Below are lines of data; restate word for word those running from the line containing "- 👀 I’m interested" to the line containing "- ⚡ Fun fact: I'm", inclusive, and no others.
━━━
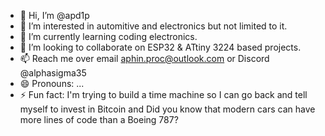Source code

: - 👋 Hi, I’m @apd1p
- 👀 I’m interested in automitive and electronics but not limited to it.
- 🌱 I’m currently learning coding electronics.
- 💞️ I’m looking to collaborate on ESP32 & ATtiny 3224 based projects.
- 📫 Reach me over email aphin.proc@outlook.com or Discord @alphasigma35
- 😄 Pronouns: ...
- ⚡ Fun fact: I'm trying to build a time machine so I can go back and tell myself to invest in Bitcoin and Did you know that modern cars can have more lines of code than a Boeing 787?

<!---
apd1p/apd1p is a ✨ special ✨ repository because its `README.md` (this file) appears on your GitHub profile.
You can click the Preview link to take a look at your changes.
--->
━━━
▶ **Exercise solution**:
- 👀 I’m interested in automitive and electronics but not limited to it.
- 🌱 I’m currently learning coding electronics.
- 💞️ I’m looking to collaborate on ESP32 & ATtiny 3224 based projects.
- 📫 Reach me over email aphin.proc@outlook.com or Discord @alphasigma35
- 😄 Pronouns: ...
- ⚡ Fun fact: I'm trying to build a time machine so I can go back and tell myself to invest in Bitcoin and Did you know that modern cars can have more lines of code than a Boeing 787?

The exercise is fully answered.